Note: I plan to write a book about the making of Denizens of the Deep. The working title for the book is Diving with Denizens. Unlike most books that are written after the fact, this one will be written as the adventure unfolds. During the next year, I will publish several of the first draft chapters from this unfinished work here on this website. As I write this Denizens, both the book and the IMAX 3D movie are unfinished stories.

Click here for a cast of characters

Diving with Denizens
Chapter One
September 16, 2004 Howard Hall


Loading up the Solmar V ©Michele Hall

The northern Baja Peninsula is sliding slowly beneath a long silver wing. I can see the Colorado River delta where the once great river now trickles into the Sea of Cortez. The sky is pale blue, hazy, and clear. It won’t be that way for long.

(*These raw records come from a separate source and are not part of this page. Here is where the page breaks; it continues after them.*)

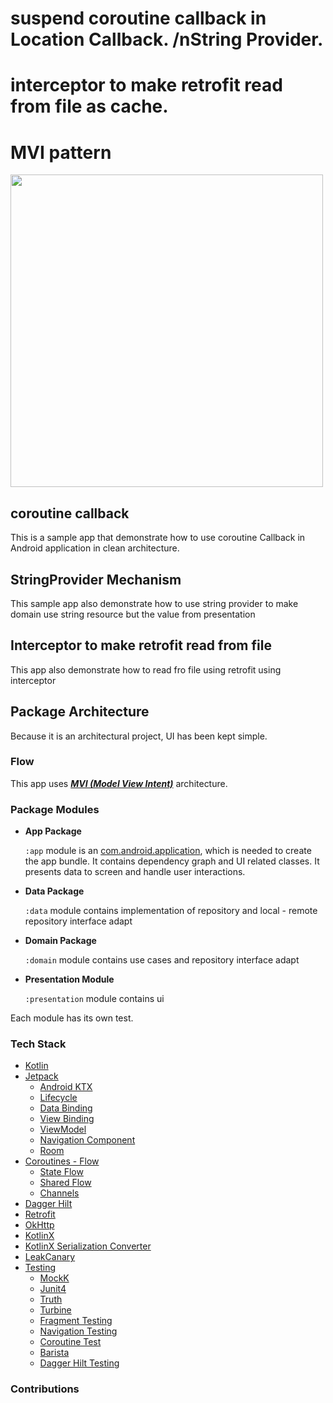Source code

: # suspend coroutine callback in Location Callback. /nString Provider.
# interceptor to make retrofit read from file as cache.
# MVI pattern
<img src="https://miro.medium.com/v2/resize:fit:1400/1*WKCrQxvpb0_fAr3kSk6Jxw.jpeg" width="500">


## coroutine callback
This is a sample app that demonstrate how to use coroutine Callback in Android application in clean architecture.



## StringProvider Mechanism
This sample app also  demonstrate how to use string provider to make domain use string resource but the value from presentation



## Interceptor to make retrofit read from file 
This app also  demonstrate how to read fro file using retrofit using interceptor



## Package Architecture 
Because it is an architectural project, UI has been kept simple.

### Flow 
This app uses [_**MVI (Model View Intent)**_](https://proandroiddev.com/mvi-architecture-with-kotlin-flows-and-channels-d36820b2028d) architecture.
 

### Package Modules

- **App Package**

  `:app` module is an [com.android.application](https://developer.android.com/studio/projects/android-library), which is needed to create the app bundle. It contains dependency graph and UI related classes. It presents data to screen and handle user interactions.

- **Data Package**

  `:data` module contains implementation of repository and local - remote repository interface adapt
  
- **Domain Package**

  `:domain` module contains use cases and repository interface adapt
	  
 - **Presentation Module**
 
	  `:presentation` module contains ui 

Each module has its own test.

### Tech Stack
- [Kotlin](https://kotlinlang.org)
- [Jetpack](https://developer.android.com/jetpack)
	* [Android KTX](https://developer.android.com/kotlin/ktx)
    * [Lifecycle](https://developer.android.com/topic/libraries/architecture/lifecycle)
    * [Data Binding](https://developer.android.com/topic/libraries/data-binding)
    * [View Binding](https://developer.android.com/topic/libraries/view-binding)
    *  [ViewModel](https://developer.android.com/topic/libraries/architecture/viewmodel)
    * [Navigation Component](https://developer.android.com/guide/navigation/navigation-getting-started)
    * [Room](https://developer.android.com/training/data-storage/room)
- [Coroutines - Flow](https://kotlinlang.org/docs/reference/coroutines/flow.html)
  - [State Flow](https://developer.android.com/kotlin/flow/stateflow-and-sharedflow)
  -   [Shared Flow](https://developer.android.com/kotlin/flow/stateflow-and-sharedflow)
  -  [Channels](https://kotlinlang.org/docs/channels.html#channel-basics)
- [Dagger Hilt](https://dagger.dev/hilt/)
- [Retrofit](https://square.github.io/retrofit/)
- [OkHttp](https://github.com/square/okhttp)
- [KotlinX](https://github.com/Kotlin/kotlinx.serialization)
- [KotlinX Serialization Converter](https://github.com/JakeWharton/retrofit2-kotlinx-serialization-converter)
- [LeakCanary](https://square.github.io/leakcanary/)
- [Testing](https://developer.android.com/training/testing/fundamentals)
    *  [MockK](https://mockk.io/)
    * [Junit4](https://junit.org/junit4/)
    * [Truth](https://github.com/google/truth)
    * [Turbine](https://github.com/cashapp/turbine)
    * [Fragment Testing](https://developer.android.com/guide/fragments/test)
    * [Navigation Testing](https://developer.android.com/guide/navigation/navigation-testing)
    * [Coroutine Test](https://kotlin.github.io/kotlinx.coroutines/kotlinx-coroutines-test)
    * [Barista](https://github.com/AdevintaSpain/Barista)
    * [Dagger Hilt Testing](https://developer.android.com/training/dependency-injection/hilt-testing)

### Contributions
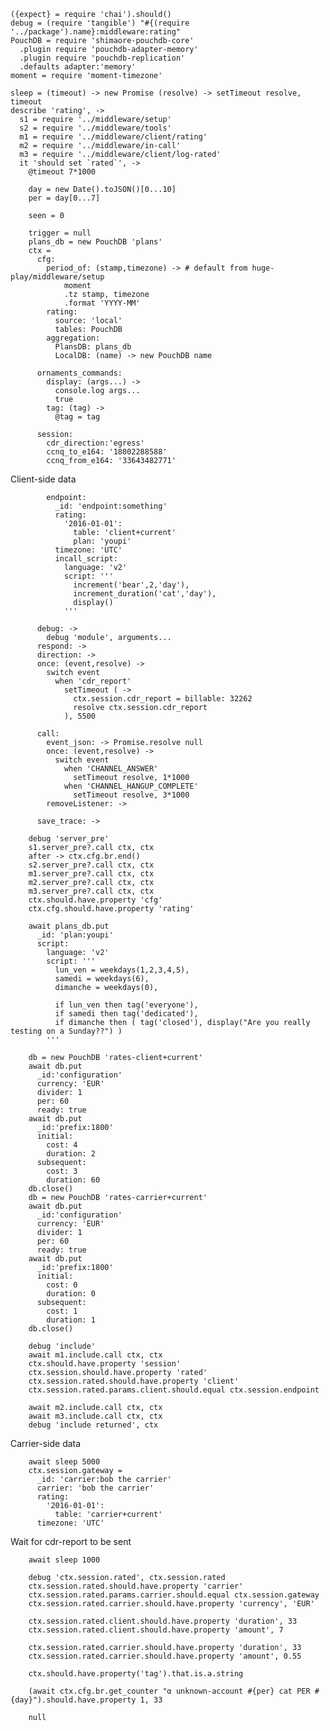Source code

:     ({expect} = require 'chai').should()
    debug = (require 'tangible') "#{(require '../package').name}:middleware:rating"
    PouchDB = require 'shimaore-pouchdb-core'
      .plugin require 'pouchdb-adapter-memory'
      .plugin require 'pouchdb-replication'
      .defaults adapter:'memory'
    moment = require 'moment-timezone'

    sleep = (timeout) -> new Promise (resolve) -> setTimeout resolve, timeout
    describe 'rating', ->
      s1 = require '../middleware/setup'
      s2 = require '../middleware/tools'
      m1 = require '../middleware/client/rating'
      m2 = require '../middleware/in-call'
      m3 = require '../middleware/client/log-rated'
      it 'should set `rated`', ->
        @timeout 7*1000

        day = new Date().toJSON()[0...10]
        per = day[0...7]

        seen = 0

        trigger = null
        plans_db = new PouchDB 'plans'
        ctx =
          cfg:
            period_of: (stamp,timezone) -> # default from huge-play/middleware/setup
                moment
                .tz stamp, timezone
                .format 'YYYY-MM'
            rating:
              source: 'local'
              tables: PouchDB
            aggregation:
              PlansDB: plans_db
              LocalDB: (name) -> new PouchDB name

          ornaments_commands:
            display: (args...) ->
              console.log args...
              true
            tag: (tag) ->
              @tag = tag

          session:
            cdr_direction:'egress'
            ccnq_to_e164: '18002288588'
            ccnq_from_e164: '33643482771'

Client-side data

            endpoint:
              _id: 'endpoint:something'
              rating:
                '2016-01-01':
                  table: 'client+current'
                  plan: 'youpi'
              timezone: 'UTC'
              incall_script:
                language: 'v2'
                script: '''
                  increment('bear',2,'day'),
                  increment_duration('cat','day'),
                  display()
                '''

          debug: ->
            debug 'module', arguments...
          respond: ->
          direction: ->
          once: (event,resolve) ->
            switch event
              when 'cdr_report'
                setTimeout ( ->
                  ctx.session.cdr_report = billable: 32262
                  resolve ctx.session.cdr_report
                ), 5500

          call:
            event_json: -> Promise.resolve null
            once: (event,resolve) ->
              switch event
                when 'CHANNEL_ANSWER'
                  setTimeout resolve, 1*1000
                when 'CHANNEL_HANGUP_COMPLETE'
                  setTimeout resolve, 3*1000
            removeListener: ->

          save_trace: ->

        debug 'server_pre'
        s1.server_pre?.call ctx, ctx
        after -> ctx.cfg.br.end()
        s2.server_pre?.call ctx, ctx
        m1.server_pre?.call ctx, ctx
        m2.server_pre?.call ctx, ctx
        m3.server_pre?.call ctx, ctx
        ctx.should.have.property 'cfg'
        ctx.cfg.should.have.property 'rating'

        await plans_db.put
          _id: 'plan:youpi'
          script:
            language: 'v2'
            script: '''
              lun_ven = weekdays(1,2,3,4,5),
              samedi = weekdays(6),
              dimanche = weekdays(0),

              if lun_ven then tag('everyone'),
              if samedi then tag('dedicated'),
              if dimanche then ( tag('closed'), display("Are you really testing on a Sunday??") )
            '''

        db = new PouchDB 'rates-client+current'
        await db.put
          _id:'configuration'
          currency: 'EUR'
          divider: 1
          per: 60
          ready: true
        await db.put
          _id:'prefix:1800'
          initial:
            cost: 4
            duration: 2
          subsequent:
            cost: 3
            duration: 60
        db.close()
        db = new PouchDB 'rates-carrier+current'
        await db.put
          _id:'configuration'
          currency: 'EUR'
          divider: 1
          per: 60
          ready: true
        await db.put
          _id:'prefix:1800'
          initial:
            cost: 0
            duration: 0
          subsequent:
            cost: 1
            duration: 1
        db.close()

        debug 'include'
        await m1.include.call ctx, ctx
        ctx.should.have.property 'session'
        ctx.session.should.have.property 'rated'
        ctx.session.rated.should.have.property 'client'
        ctx.session.rated.params.client.should.equal ctx.session.endpoint

        await m2.include.call ctx, ctx
        await m3.include.call ctx, ctx
        debug 'include returned', ctx

Carrier-side data

        await sleep 5000
        ctx.session.gateway =
          _id: 'carrier:bob the carrier'
          carrier: 'bob the carrier'
          rating:
            '2016-01-01':
              table: 'carrier+current'
          timezone: 'UTC'

Wait for cdr-report to be sent

        await sleep 1000

        debug 'ctx.session.rated', ctx.session.rated
        ctx.session.rated.should.have.property 'carrier'
        ctx.session.rated.params.carrier.should.equal ctx.session.gateway
        ctx.session.rated.carrier.should.have.property 'currency', 'EUR'

        ctx.session.rated.client.should.have.property 'duration', 33
        ctx.session.rated.client.should.have.property 'amount', 7

        ctx.session.rated.carrier.should.have.property 'duration', 33
        ctx.session.rated.carrier.should.have.property 'amount', 0.55

        ctx.should.have.property('tag').that.is.a.string

        (await ctx.cfg.br.get_counter "α unknown-account #{per} cat PER #{day}").should.have.property 1, 33

        null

Violence is moving northward to meet us.

We are on our way to begin production of an IMAX 3D film about biodiversity in our world’s oceans. This is the beginning of the adventure of a lifetime. Again. Making a wildlife film in the IMAX format is always complicated and challenging. Doing so underwater requires meticulous planning and a team of extraordinary divers. Making an underwater IMAX film in 3D adds to the challenge ten-fold. Out of the water, the IMAX 3D camera system weighs approximately 1,500 pounds. Capturing interesting images with this cumbersome monster is difficult. Capturing unique and interesting marine life behavior with the beast is, well, very hard indeed. But that is our assignment. My crew and I did it successfully once before in the IMAX 3D format. Perhaps we can do it again.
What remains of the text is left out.